6. Before we proceed further, it is apt to deal with the contentions of Mr. Nazeer Khan, learned counsel for A1. He would submit that there is no proof of motive and that the marriage between the deceased and LW11, Y. Sultana, is not established and that the evidence of the eyewitnesses is not credible as there are variations in regard to the specific overt acts attributed to A1 to A4 in the alleged incident of attack on the deceased and that the weapons of offence are referred to in the charge sheet and evidence collected as butchers knives whereas in the evidence before the Court, the witnesses mentioned that the weapons are knives and that the alleged eyewitnesses are implanted witnesses and that the complaint was not lodged till the next day morning and that, therefore, the prosecution failed to bring home the guilt of the accused beyond all reasonable doubt.
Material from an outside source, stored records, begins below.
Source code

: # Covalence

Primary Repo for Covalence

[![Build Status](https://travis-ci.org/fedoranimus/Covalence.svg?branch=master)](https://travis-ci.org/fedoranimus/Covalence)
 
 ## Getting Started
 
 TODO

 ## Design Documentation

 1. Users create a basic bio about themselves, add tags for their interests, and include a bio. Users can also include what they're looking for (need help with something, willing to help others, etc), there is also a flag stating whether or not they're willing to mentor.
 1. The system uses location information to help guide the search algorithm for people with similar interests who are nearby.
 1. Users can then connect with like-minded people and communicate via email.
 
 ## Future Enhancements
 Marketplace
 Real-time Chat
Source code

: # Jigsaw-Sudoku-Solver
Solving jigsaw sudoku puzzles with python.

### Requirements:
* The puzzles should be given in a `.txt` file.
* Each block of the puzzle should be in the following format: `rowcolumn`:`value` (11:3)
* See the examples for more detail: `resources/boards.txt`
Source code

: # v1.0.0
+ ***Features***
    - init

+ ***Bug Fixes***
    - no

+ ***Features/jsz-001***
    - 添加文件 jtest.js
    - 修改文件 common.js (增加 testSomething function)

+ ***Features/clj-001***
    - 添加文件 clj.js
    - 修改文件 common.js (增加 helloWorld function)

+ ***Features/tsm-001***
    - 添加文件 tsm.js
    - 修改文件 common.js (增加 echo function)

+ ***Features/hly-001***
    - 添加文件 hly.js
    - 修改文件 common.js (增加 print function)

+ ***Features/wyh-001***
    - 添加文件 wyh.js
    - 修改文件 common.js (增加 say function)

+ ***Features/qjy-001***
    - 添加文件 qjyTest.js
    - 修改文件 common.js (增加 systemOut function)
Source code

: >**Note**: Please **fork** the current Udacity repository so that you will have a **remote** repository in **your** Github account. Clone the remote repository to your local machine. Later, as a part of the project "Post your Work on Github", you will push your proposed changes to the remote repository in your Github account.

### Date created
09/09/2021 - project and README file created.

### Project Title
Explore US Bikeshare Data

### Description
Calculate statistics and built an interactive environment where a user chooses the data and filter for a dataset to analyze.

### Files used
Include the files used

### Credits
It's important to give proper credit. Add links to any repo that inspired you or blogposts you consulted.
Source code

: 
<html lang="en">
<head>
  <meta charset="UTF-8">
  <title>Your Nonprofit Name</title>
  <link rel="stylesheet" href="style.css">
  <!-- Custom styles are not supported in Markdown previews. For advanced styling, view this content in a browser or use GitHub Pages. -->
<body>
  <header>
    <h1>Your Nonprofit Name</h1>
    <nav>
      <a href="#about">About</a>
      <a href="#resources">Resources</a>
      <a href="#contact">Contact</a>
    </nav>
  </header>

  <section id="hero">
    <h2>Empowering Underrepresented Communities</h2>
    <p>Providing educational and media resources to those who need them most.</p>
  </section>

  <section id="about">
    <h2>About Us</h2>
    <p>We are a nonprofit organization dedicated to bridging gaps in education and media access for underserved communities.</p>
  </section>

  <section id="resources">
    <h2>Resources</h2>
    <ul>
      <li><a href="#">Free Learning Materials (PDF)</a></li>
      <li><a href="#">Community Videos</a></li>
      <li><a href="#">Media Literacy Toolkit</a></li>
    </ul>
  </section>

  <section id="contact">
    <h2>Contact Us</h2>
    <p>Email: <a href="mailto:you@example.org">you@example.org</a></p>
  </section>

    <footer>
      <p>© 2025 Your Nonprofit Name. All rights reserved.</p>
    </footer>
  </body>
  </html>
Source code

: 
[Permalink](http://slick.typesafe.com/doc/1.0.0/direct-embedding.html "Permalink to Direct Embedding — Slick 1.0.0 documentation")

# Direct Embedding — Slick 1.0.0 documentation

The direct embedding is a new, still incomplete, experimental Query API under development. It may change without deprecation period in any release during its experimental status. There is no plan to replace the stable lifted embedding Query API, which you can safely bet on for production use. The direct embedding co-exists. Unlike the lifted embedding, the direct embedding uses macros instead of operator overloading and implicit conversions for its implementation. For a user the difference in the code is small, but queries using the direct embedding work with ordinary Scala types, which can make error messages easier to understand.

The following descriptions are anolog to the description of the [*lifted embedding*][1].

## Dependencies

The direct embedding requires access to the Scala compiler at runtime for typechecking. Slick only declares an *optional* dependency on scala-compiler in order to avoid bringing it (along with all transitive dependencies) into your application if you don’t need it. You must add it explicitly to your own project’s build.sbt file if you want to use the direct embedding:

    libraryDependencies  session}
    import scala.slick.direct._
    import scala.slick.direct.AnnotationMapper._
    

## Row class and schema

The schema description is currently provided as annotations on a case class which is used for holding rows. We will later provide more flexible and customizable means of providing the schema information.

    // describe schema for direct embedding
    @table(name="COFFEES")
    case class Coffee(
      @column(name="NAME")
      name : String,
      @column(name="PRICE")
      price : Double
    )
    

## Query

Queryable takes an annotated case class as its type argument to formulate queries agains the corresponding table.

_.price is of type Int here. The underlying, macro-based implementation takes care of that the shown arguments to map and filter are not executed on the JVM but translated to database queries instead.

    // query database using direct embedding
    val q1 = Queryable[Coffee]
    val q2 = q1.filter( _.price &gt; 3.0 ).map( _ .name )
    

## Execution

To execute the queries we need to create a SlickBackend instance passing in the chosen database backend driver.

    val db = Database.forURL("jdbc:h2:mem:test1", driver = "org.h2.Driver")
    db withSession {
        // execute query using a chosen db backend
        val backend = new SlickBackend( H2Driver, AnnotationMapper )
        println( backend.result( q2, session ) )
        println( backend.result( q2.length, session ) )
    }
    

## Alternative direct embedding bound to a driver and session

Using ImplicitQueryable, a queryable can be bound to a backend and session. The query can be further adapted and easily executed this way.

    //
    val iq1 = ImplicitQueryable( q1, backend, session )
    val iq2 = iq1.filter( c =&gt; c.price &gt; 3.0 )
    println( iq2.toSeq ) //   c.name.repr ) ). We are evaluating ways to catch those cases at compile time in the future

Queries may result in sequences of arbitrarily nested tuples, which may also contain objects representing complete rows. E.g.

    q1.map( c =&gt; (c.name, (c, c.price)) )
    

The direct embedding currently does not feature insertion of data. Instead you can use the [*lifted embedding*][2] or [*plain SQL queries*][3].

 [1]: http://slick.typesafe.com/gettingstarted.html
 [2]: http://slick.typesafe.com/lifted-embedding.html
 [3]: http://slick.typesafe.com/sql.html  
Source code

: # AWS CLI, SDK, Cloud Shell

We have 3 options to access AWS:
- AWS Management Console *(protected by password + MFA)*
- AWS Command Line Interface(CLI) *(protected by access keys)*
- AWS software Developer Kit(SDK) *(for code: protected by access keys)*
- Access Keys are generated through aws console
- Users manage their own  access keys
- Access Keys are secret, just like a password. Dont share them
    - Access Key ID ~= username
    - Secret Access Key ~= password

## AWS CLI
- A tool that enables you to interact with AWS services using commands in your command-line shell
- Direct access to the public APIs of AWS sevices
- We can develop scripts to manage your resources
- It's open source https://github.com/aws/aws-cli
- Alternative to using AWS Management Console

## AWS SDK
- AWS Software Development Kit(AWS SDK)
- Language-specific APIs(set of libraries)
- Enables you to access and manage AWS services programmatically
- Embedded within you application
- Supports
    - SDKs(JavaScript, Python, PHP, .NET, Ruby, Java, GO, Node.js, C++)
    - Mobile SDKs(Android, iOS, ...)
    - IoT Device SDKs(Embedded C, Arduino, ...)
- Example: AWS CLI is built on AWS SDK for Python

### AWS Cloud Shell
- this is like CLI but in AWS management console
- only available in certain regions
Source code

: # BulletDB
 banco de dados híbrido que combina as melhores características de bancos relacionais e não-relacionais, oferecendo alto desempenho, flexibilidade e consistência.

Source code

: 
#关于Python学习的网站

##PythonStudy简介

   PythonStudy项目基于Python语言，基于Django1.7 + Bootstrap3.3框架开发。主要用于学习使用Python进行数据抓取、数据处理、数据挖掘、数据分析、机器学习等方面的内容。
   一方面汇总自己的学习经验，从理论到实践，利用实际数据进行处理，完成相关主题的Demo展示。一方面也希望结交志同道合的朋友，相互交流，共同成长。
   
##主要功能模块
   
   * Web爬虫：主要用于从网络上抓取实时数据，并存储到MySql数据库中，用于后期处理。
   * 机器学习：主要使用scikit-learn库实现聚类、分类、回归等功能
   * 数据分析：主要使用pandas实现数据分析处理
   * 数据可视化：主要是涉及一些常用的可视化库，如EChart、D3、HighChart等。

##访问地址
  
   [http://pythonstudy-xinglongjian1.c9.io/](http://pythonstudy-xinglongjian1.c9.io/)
6.1 We are not impressed with the said submissions in view of the fact that none of the submissions merit consideration in the light of the evidence that is adverted to supra, which is unswerving, credible and inspires confidence. Further, as rightly contended by the learned Public Prosecutor, there is no reason for the members of the family of the deceased to leave the real culprits, if any, and falsely implicate the accused in the crime. 6.2 Some other contentions urged by Mr. Nazeer Khan, learned counsel are akin to the contentions urged on behalf of A3. We therefore prefer to deal with said contentions while dealing with the contentions advanced on behalf of the said accused.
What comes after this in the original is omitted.